What to do: Would you transcribe exactly the lines from the beginning of the records below through the line with "When installing to", both included, omitting the pictures?

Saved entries
BEGIN
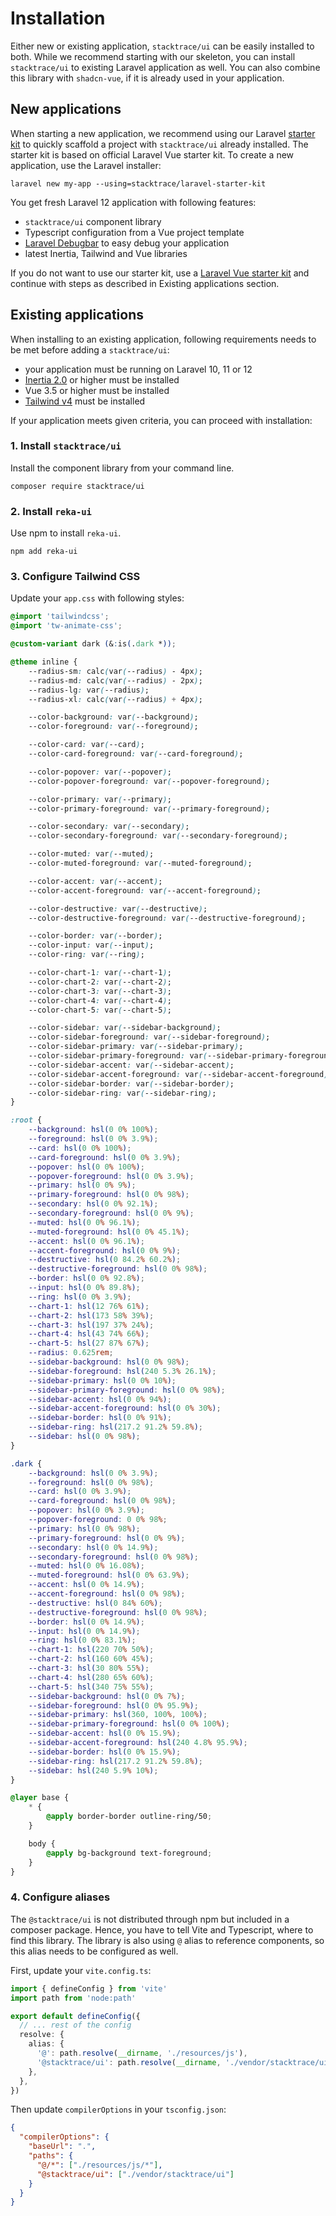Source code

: # Installation

Either new or existing application, `stacktrace/ui` can be easily installed to both. While we recommend starting with our skeleton,
you can install `stacktrace/ui` to existing Laravel application as well. You can also combine this library with `shadcn-vue`, if it is already
used in your application.

## New applications

When starting a new application, we recommend using our Laravel [starter kit](https://github.com/stacktracelabs/laravel-starter-kit) to quickly scaffold
a project with `stacktrace/ui` already installed. The starter kit is based on official Laravel Vue starter kit. To create a new application, use the Laravel installer:

```shell
laravel new my-app --using=stacktrace/laravel-starter-kit
```

You get fresh Laravel 12 application with following features:

- `stacktrace/ui` component library
- Typescript configuration from a Vue project template
- [Laravel Debugbar](https://github.com/barryvdh/laravel-debugbar) to easy debug your application
- latest Inertia, Tailwind and Vue libraries

If you do not want to use our starter kit, use a [Laravel Vue starter kit](https://laravel.com/docs/12.x/starter-kits#vue) and continue with steps as described in Existing applications section.  

## Existing applications

When installing to an existing application, following requirements needs to be met before adding a `stacktrace/ui`:

- your application must be running on Laravel 10, 11 or 12
- [Inertia 2.0](https://inertiajs.com/server-side-setup) or higher must be installed
- Vue 3.5 or higher must be installed
- [Tailwind v4](https://tailwindcss.com/docs/installation/using-vite) must be installed

If your application meets given criteria, you can proceed with installation:

### 1. Install `stacktrace/ui`

Install the component library from your command line.

```shell
composer require stacktrace/ui
```

### 2. Install `reka-ui`

Use npm to install `reka-ui`.

```shell
npm add reka-ui
```

### 3. Configure Tailwind CSS

Update your `app.css` with following styles:

```css
@import 'tailwindcss';
@import 'tw-animate-css';

@custom-variant dark (&:is(.dark *));

@theme inline {
    --radius-sm: calc(var(--radius) - 4px);
    --radius-md: calc(var(--radius) - 2px);
    --radius-lg: var(--radius);
    --radius-xl: calc(var(--radius) + 4px);

    --color-background: var(--background);
    --color-foreground: var(--foreground);

    --color-card: var(--card);
    --color-card-foreground: var(--card-foreground);

    --color-popover: var(--popover);
    --color-popover-foreground: var(--popover-foreground);

    --color-primary: var(--primary);
    --color-primary-foreground: var(--primary-foreground);

    --color-secondary: var(--secondary);
    --color-secondary-foreground: var(--secondary-foreground);

    --color-muted: var(--muted);
    --color-muted-foreground: var(--muted-foreground);

    --color-accent: var(--accent);
    --color-accent-foreground: var(--accent-foreground);

    --color-destructive: var(--destructive);
    --color-destructive-foreground: var(--destructive-foreground);

    --color-border: var(--border);
    --color-input: var(--input);
    --color-ring: var(--ring);

    --color-chart-1: var(--chart-1);
    --color-chart-2: var(--chart-2);
    --color-chart-3: var(--chart-3);
    --color-chart-4: var(--chart-4);
    --color-chart-5: var(--chart-5);

    --color-sidebar: var(--sidebar-background);
    --color-sidebar-foreground: var(--sidebar-foreground);
    --color-sidebar-primary: var(--sidebar-primary);
    --color-sidebar-primary-foreground: var(--sidebar-primary-foreground);
    --color-sidebar-accent: var(--sidebar-accent);
    --color-sidebar-accent-foreground: var(--sidebar-accent-foreground);
    --color-sidebar-border: var(--sidebar-border);
    --color-sidebar-ring: var(--sidebar-ring);
}

:root {
    --background: hsl(0 0% 100%);
    --foreground: hsl(0 0% 3.9%);
    --card: hsl(0 0% 100%);
    --card-foreground: hsl(0 0% 3.9%);
    --popover: hsl(0 0% 100%);
    --popover-foreground: hsl(0 0% 3.9%);
    --primary: hsl(0 0% 9%);
    --primary-foreground: hsl(0 0% 98%);
    --secondary: hsl(0 0% 92.1%);
    --secondary-foreground: hsl(0 0% 9%);
    --muted: hsl(0 0% 96.1%);
    --muted-foreground: hsl(0 0% 45.1%);
    --accent: hsl(0 0% 96.1%);
    --accent-foreground: hsl(0 0% 9%);
    --destructive: hsl(0 84.2% 60.2%);
    --destructive-foreground: hsl(0 0% 98%);
    --border: hsl(0 0% 92.8%);
    --input: hsl(0 0% 89.8%);
    --ring: hsl(0 0% 3.9%);
    --chart-1: hsl(12 76% 61%);
    --chart-2: hsl(173 58% 39%);
    --chart-3: hsl(197 37% 24%);
    --chart-4: hsl(43 74% 66%);
    --chart-5: hsl(27 87% 67%);
    --radius: 0.625rem;
    --sidebar-background: hsl(0 0% 98%);
    --sidebar-foreground: hsl(240 5.3% 26.1%);
    --sidebar-primary: hsl(0 0% 10%);
    --sidebar-primary-foreground: hsl(0 0% 98%);
    --sidebar-accent: hsl(0 0% 94%);
    --sidebar-accent-foreground: hsl(0 0% 30%);
    --sidebar-border: hsl(0 0% 91%);
    --sidebar-ring: hsl(217.2 91.2% 59.8%);
    --sidebar: hsl(0 0% 98%);
}

.dark {
    --background: hsl(0 0% 3.9%);
    --foreground: hsl(0 0% 98%);
    --card: hsl(0 0% 3.9%);
    --card-foreground: hsl(0 0% 98%);
    --popover: hsl(0 0% 3.9%);
    --popover-foreground: 0 0% 98%;
    --primary: hsl(0 0% 98%);
    --primary-foreground: hsl(0 0% 9%);
    --secondary: hsl(0 0% 14.9%);
    --secondary-foreground: hsl(0 0% 98%);
    --muted: hsl(0 0% 16.08%);
    --muted-foreground: hsl(0 0% 63.9%);
    --accent: hsl(0 0% 14.9%);
    --accent-foreground: hsl(0 0% 98%);
    --destructive: hsl(0 84% 60%);
    --destructive-foreground: hsl(0 0% 98%);
    --border: hsl(0 0% 14.9%);
    --input: hsl(0 0% 14.9%);
    --ring: hsl(0 0% 83.1%);
    --chart-1: hsl(220 70% 50%);
    --chart-2: hsl(160 60% 45%);
    --chart-3: hsl(30 80% 55%);
    --chart-4: hsl(280 65% 60%);
    --chart-5: hsl(340 75% 55%);
    --sidebar-background: hsl(0 0% 7%);
    --sidebar-foreground: hsl(0 0% 95.9%);
    --sidebar-primary: hsl(360, 100%, 100%);
    --sidebar-primary-foreground: hsl(0 0% 100%);
    --sidebar-accent: hsl(0 0% 15.9%);
    --sidebar-accent-foreground: hsl(240 4.8% 95.9%);
    --sidebar-border: hsl(0 0% 15.9%);
    --sidebar-ring: hsl(217.2 91.2% 59.8%);
    --sidebar: hsl(240 5.9% 10%);
}

@layer base {
    * {
        @apply border-border outline-ring/50;
    }

    body {
        @apply bg-background text-foreground;
    }
}
```

### 4. Configure aliases

The `@stacktrace/ui` is not distributed through npm but included in a composer package. Hence, you have to tell Vite and Typescript,
where to find this library. The library is also using `@` alias to reference components, so this alias needs to be configured as well.

First, update your `vite.config.ts`:

```ts
import { defineConfig } from 'vite'
import path from 'node:path'

export default defineConfig({
  // ... rest of the config
  resolve: {
    alias: {
      '@': path.resolve(__dirname, './resources/js'),
      '@stacktrace/ui': path.resolve(__dirname, './vendor/stacktrace/ui')
    },
  },
})
```

Then update `compilerOptions` in your `tsconfig.json`:

```json
{
  "compilerOptions": {
    "baseUrl": ".",
    "paths": {
      "@/*": ["./resources/js/*"],
      "@stacktrace/ui": ["./vendor/stacktrace/ui"]
    }
  }
}
```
END
Answer for this exercise:
Source code

: # Installation

Either new or existing application, `stacktrace/ui` can be easily installed to both. While we recommend starting with our skeleton,
you can install `stacktrace/ui` to existing Laravel application as well. You can also combine this library with `shadcn-vue`, if it is already
used in your application.

## New applications

When starting a new application, we recommend using our Laravel [starter kit](https://github.com/stacktracelabs/laravel-starter-kit) to quickly scaffold
a project with `stacktrace/ui` already installed. The starter kit is based on official Laravel Vue starter kit. To create a new application, use the Laravel installer:

```shell
laravel new my-app --using=stacktrace/laravel-starter-kit
```

You get fresh Laravel 12 application with following features:

- `stacktrace/ui` component library
- Typescript configuration from a Vue project template
- [Laravel Debugbar](https://github.com/barryvdh/laravel-debugbar) to easy debug your application
- latest Inertia, Tailwind and Vue libraries

If you do not want to use our starter kit, use a [Laravel Vue starter kit](https://laravel.com/docs/12.x/starter-kits#vue) and continue with steps as described in Existing applications section.  

## Existing applications

When installing to an existing application, following requirements needs to be met before adding a `stacktrace/ui`:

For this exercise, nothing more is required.